Work instruction
When you retype the data, keep every line exactly as it appears.

Material for this exercise
Segment Open

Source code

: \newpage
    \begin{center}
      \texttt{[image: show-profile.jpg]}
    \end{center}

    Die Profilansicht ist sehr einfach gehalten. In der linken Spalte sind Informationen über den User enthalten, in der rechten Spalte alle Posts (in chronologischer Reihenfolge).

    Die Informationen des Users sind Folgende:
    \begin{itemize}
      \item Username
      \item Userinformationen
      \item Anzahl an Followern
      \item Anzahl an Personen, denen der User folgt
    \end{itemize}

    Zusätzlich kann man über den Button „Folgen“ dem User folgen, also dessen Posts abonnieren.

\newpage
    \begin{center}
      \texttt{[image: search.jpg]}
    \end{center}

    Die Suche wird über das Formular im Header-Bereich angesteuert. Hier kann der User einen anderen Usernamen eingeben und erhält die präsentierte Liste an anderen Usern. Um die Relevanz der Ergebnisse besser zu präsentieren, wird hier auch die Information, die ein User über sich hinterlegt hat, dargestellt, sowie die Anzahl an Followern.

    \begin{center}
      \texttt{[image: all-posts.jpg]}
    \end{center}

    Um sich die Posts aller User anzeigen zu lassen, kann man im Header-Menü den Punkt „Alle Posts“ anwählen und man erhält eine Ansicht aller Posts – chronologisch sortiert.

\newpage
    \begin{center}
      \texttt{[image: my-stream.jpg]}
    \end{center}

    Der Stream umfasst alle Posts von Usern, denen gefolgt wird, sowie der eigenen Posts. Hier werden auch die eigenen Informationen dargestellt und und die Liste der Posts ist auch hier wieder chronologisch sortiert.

Segment Closed

Task solution
Source code

: \newpage
    \begin{center}
      \texttt{[image: show-profile.jpg]}
    \end{center}

    Die Profilansicht ist sehr einfach gehalten. In der linken Spalte sind Informationen über den User enthalten, in der rechten Spalte alle Posts (in chronologischer Reihenfolge).

    Die Informationen des Users sind Folgende:
    \begin{itemize}
      \item Username
      \item Userinformationen
      \item Anzahl an Followern
      \item Anzahl an Personen, denen der User folgt
    \end{itemize}

    Zusätzlich kann man über den Button „Folgen“ dem User folgen, also dessen Posts abonnieren.

\newpage
    \begin{center}
      \texttt{[image: search.jpg]}
    \end{center}

    Die Suche wird über das Formular im Header-Bereich angesteuert. Hier kann der User einen anderen Usernamen eingeben und erhält die präsentierte Liste an anderen Usern. Um die Relevanz der Ergebnisse besser zu präsentieren, wird hier auch die Information, die ein User über sich hinterlegt hat, dargestellt, sowie die Anzahl an Followern.

    \begin{center}
      \texttt{[image: all-posts.jpg]}
    \end{center}

    Um sich die Posts aller User anzeigen zu lassen, kann man im Header-Menü den Punkt „Alle Posts“ anwählen und man erhält eine Ansicht aller Posts – chronologisch sortiert.

\newpage
    \begin{center}
      \texttt{[image: my-stream.jpg]}
    \end{center}

    Der Stream umfasst alle Posts von Usern, denen gefolgt wird, sowie der eigenen Posts. Hier werden auch die eigenen Informationen dargestellt und und die Liste der Posts ist auch hier wieder chronologisch sortiert.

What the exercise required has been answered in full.